Sex Trafficker? Me?

i sat on a comfortable chair in a very nice house as a pleasant breeze blew away the humidity of a humid late spring day and listened to tales upon tales of horror.

Good friends who have picked up their lives and their children to move to Southeast Asia and combat sex trafficking were telling about their work.  The situations they described were terrible:  young girls and boys kicked out of their homes, or abused while in their homes, living on the streets and selling themselves sexually in order to survive.  Men, traveling from all around the world to countries in Southeast Asia as a part of a disgusting, burgeoning industry called “sex tourism.”

Desolation. Despair. Poverty. Powerlessness.

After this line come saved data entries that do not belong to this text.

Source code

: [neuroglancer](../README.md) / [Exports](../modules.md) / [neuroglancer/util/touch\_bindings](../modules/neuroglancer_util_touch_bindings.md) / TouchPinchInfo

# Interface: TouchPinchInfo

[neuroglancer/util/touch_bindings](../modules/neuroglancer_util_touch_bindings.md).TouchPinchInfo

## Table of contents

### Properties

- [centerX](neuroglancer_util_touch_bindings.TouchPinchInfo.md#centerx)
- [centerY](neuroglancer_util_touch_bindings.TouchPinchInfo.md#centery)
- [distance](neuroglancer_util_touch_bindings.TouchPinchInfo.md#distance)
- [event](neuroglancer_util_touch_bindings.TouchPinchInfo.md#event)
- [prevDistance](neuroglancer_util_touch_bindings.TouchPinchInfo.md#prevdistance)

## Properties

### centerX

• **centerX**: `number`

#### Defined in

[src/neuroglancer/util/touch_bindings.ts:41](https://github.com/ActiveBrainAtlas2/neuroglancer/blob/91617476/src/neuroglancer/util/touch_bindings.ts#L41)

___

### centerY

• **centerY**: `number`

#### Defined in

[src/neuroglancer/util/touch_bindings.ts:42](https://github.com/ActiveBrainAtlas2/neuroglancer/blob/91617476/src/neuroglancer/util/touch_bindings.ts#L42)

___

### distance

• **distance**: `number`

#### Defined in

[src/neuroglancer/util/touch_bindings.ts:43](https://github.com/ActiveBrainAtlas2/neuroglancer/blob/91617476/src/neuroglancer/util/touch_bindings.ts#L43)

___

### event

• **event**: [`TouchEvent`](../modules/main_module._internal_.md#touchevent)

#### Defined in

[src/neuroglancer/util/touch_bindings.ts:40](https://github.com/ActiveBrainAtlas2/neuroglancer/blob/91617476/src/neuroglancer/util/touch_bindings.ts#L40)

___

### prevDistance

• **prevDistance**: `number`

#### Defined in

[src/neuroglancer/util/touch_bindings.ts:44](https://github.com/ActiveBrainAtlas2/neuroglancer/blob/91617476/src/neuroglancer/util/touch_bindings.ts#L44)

And the sort of glimpse into a reality on the other side of the world which made me simultaneously grateful, and embarrassed at my relative wealth and safety in the States.

And yet, it’s not far away at all.

This happens in the States too.

But even more than that, when the husband of this couple turned to me he said: “When you talk to men about pornography, do they understand that it fuels what we are talking about in SouthEast Asia?”

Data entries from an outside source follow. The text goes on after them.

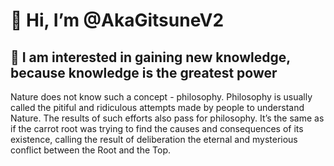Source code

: <h1>👋 Hi, I’m @AkaGitsuneV2</h1>
<h2>👀 I am interested in gaining new knowledge, because knowledge is the greatest power</h2>
<p>
  Nature does not know such a concept - philosophy.
  Philosophy is usually called the pitiful and ridiculous attempts made by people to understand Nature. 
  The results of such efforts also pass for philosophy.
  It’s the same as if the carrot root was trying to find the causes and consequences of its existence, calling the result of deliberation the eternal and mysterious conflict between the Root and the Top.
</p>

i told him “yes.” And it is a message that, though many tire of it, cannot be ignored and cannot be neglected simply because it seems we have said it so many times before.

If you pay for sexually explicit material, you are supporting the commodification of sex, which makes sex trafficking the billion dollar industry it is — enslaving 27 million people throughout the world.

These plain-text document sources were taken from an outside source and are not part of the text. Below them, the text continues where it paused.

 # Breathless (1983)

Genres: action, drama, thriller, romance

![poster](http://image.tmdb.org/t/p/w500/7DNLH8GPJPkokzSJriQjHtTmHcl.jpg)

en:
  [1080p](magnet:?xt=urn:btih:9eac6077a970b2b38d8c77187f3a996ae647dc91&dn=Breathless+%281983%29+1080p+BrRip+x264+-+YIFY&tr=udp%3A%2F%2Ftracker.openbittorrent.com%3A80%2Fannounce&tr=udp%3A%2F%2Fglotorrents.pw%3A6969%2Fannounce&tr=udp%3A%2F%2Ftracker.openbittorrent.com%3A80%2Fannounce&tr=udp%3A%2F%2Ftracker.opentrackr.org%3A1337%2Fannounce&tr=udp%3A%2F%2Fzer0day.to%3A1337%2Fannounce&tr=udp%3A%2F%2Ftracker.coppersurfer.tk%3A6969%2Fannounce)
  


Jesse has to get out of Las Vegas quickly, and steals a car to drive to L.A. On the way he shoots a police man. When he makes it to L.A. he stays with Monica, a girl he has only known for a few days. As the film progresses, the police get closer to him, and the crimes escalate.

Even if you don’t pay, but just take advantage of the free material on the internet or somewhere else, you contribute to sex trafficking.  You endorse and encourage the consumption of sex — and really the consumption of other people as a sexual apparatus — which creates a demand for sexual material that must be filled by real people who are in most cases trafficked.

Even if the people in the material you watch are not trafficked, your consumption of porn adds to the overall pornification of society — which is increasingly a global society, really — and that adds fuel to the fire of sexual exploitation.

Are you a sex trafficker?  If you’re into porn — even just a little — then the answer is “yes.”

7 Responses to “Sex Trafficker? Me?”

  1. rrprewett

    Reblogged this on Prone to wander… and commented:
    A simple but uncomfortable truth: even if the men in our lives never go to places like Pattaya, Thailand…even if they never hire the services of a prostitute…even if they never go to a strip club…even if they never pay for porn…if they use porn, even infrequently, they are contributing to and fueling the demand for sex trafficking.

    That is a very uncomfortable fact. Husbands may try to pretend their use of porn “doesn’t hurt anyone” and that their wives are being overly sensitive and prudish. They may insist, “I only look once in a while! Every guy does!” They may try to blame their wives, make excuses, justify and defend…but it’s time wives stopped buying into the arguments of porn-using husbands, and time the husbands faced up to what it is that they are supporting and encouraging every time they log into a porn site.